This is Insanely Cool Tech

Someone has come up with a method of engraving riblets on the surface of aircraft using laser interference patterns.

Riblets are (very) tiny grooves carved in the surface of an aircraft to reduce skin drag:

A process to automatically laser drag-reducing riblets onto the painted surfaces of aircraft has been developed by two German companies, laser surface treatment specialist 4JET and aircraft paint supplier Mankiewicz.

The Laser Enhanced Air Flow (LEAF) technology uses laser interference patterning to rapidly create fine streamwise grooves in the paint topcoat. These microscopic grooves, or riblets, have long been known to reduce viscous drag from turbulent flow over aircraft surfaces.

Riblets have been proven to reduce drag by up to 10%, for fuel savings on long-haul airliners of more than 1%, the companies say. Ways of exploiting this benefit have been previously developed, from covering the airframe with grooved plastic film to embossing riblets into the topcoat during painting. But issues from accessibility to durability have so far prevented adoption.
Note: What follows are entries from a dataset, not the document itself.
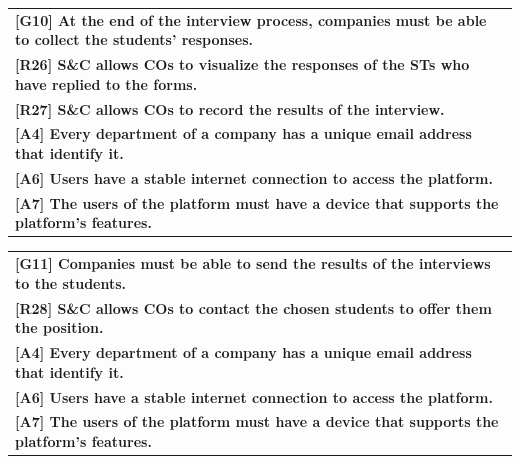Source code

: \begin{center}
    \begin{tabular}{|p{37em}|}
        \rowcolor{bluepoli!40} %
        \hline
        \textbf{[G10] At the end of the interview process, companies must be able to collect the students' responses.} \\
        \rowcolor{bluepoli!15}
        \textbf{[R26] S\&C allows COs to visualize the responses of the STs who have replied to the forms.} \\
        \rowcolor{bluepoli!15}
        \textbf{[R27] S\&C allows COs to record the results of the interview.} \\
        \textbf{[A4] Every department of a company has a unique email address that identify it.}\\
        \textbf{[A6] Users have a stable internet connection to access the platform.}\\
        \textbf{[A7] The users of the platform must have a device that supports the platform's features.}\\
        \hline
    \end{tabular}
\end{center}

\begin{center}
    \begin{tabular}{|p{37em}|}
        \rowcolor{bluepoli!40} %
        \hline
        \textbf{[G11] Companies must be able to send the results of the interviews to the students.} \\
        \rowcolor{bluepoli!15}
        \textbf{[R28] S\&C allows COs to contact the chosen students to offer them the position.} \\
        \textbf{[A4] Every department of a company has a unique email address that identify it.}\\
        \textbf{[A6] Users have a stable internet connection to access the platform.}\\
        \textbf{[A7] The users of the platform must have a device that supports the platform's features.}\\

        \hline
    \end{tabular}
\end{center}

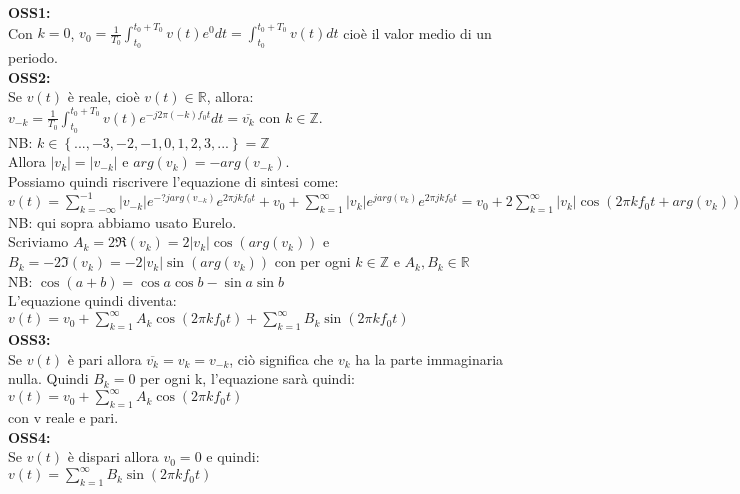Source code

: 	\textbf{OSS1:}\\
	Con $ k=0$, $ 
		v_0
		= \frac{1}{T_0}\int_{t_0}^{ t_0+T_0} v(t) e^0 dt
		=\int_{t_0}^{ t_0+T_0} v(t) dt
	$ cioè il valor medio di un periodo.\\ %
	\textbf{OSS2:}\\
	Se $ v(t) $ è reale, cioè $ v(t) \in \mathbb{R}$, allora:\\
	$ v_{-k} =\frac{1}{T_0} \int_{t_0}^{ t_0+T_0} v(t) e^{-j 2 \pi(-k) f_0 t} dt =\overline{v_k}  $ con $ k \in \mathbb{Z}$.\\
	NB: $ k \in \left \{ ...,-3,-2,-1,0,1,2,3,... \right \} = \mathbb{Z} $\\
	Allora $|v_k|=|v_{-k}| $ e $arg(v_k)= - arg(v_{-k}) $.\\
	Possiamo quindi riscrivere l'equazione di sintesi come:\\
	$
		v(t)
		=\sum_{k= -\infty}^{-1} |v_{-k}| e^{ -? j arg(v_{-k})} e^{2 \pi j k f_0 t}+ v_0+ \sum_{k= 1}^{ \infty} |v_{k}| e^{j arg(v_{k})} e^{2 \pi j k f_0 t}
		= v_0+ 2\sum_{k= 1}^{ \infty} |v_{k}| \cos( 2 \pi k f_0 t + arg(v_{k}))
	$\\
	NB: qui sopra abbiamo usato Eurelo.\\
	Scriviamo $ A_k = 2 \Re(v_k) = 2 |v_k| \cos (arg(v_k))$ e
	$ B_k = -2 \Im(v_k) = -2 |v_k| \sin (arg(v_k))$
	con per ogni $ k \in \mathbb{Z}$ e $ A_k,B_k \in \mathbb{R}$\\
	NB: $ \cos(a+b) = \cos a \cos b -\sin a\sin b$\\
	L'equazione quindi diventa:\\
	$
		v(t)
		= v_0+ \sum_{k= 1}^{ \infty} A_k \cos( 2 \pi k f_0 t)+ \sum_{k= 1}^{ \infty} B_k \sin ( 2 \pi k f_0 t)
	$\\
	
	\textbf{OSS3:}\\
	Se $ v(t) $ è pari allora $ \overline{v_k} = v_k = v_{-k} $, ciò significa che $ v_k $ ha la parte immaginaria nulla. Quindi $ B_k=0 $ per ogni k, l'equazione sarà quindi:\\
	$
		v(t)
		= v_0+ \sum_{k= 1}^{ \infty} A_k \cos( 2 \pi k f_0 t)
	$\\
	con v reale e pari.\\
	
	\textbf{OSS4:}\\ 
	Se $ v(t) $ è dispari allora $ v_0=0 $ e quindi:\\
	$
		v(t)
		= \sum_{k= 1}^{ \infty} B_k \sin( 2 \pi k f_0 t)
	$\\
Removing paint using lasers is a well-known technology, but is too slow to create the high density of riblets required to achieve drag reductions, the companies say. Instead of creating the grooves line-by-line using a single laser spot, 4JET says it has developed a way to speed up the process by a factor of 500 using laser interference patterning.

The laser beam is split into two and recombined on the surface so that the light waves overlap in a controlled way. This superposition creates a pattern with dozens of equidistant lines with alternating high and low intensity within a single laser spot. This allows about 1 m³ (35 ft.³) of riblet area to be created in less than 1 min., the companies say.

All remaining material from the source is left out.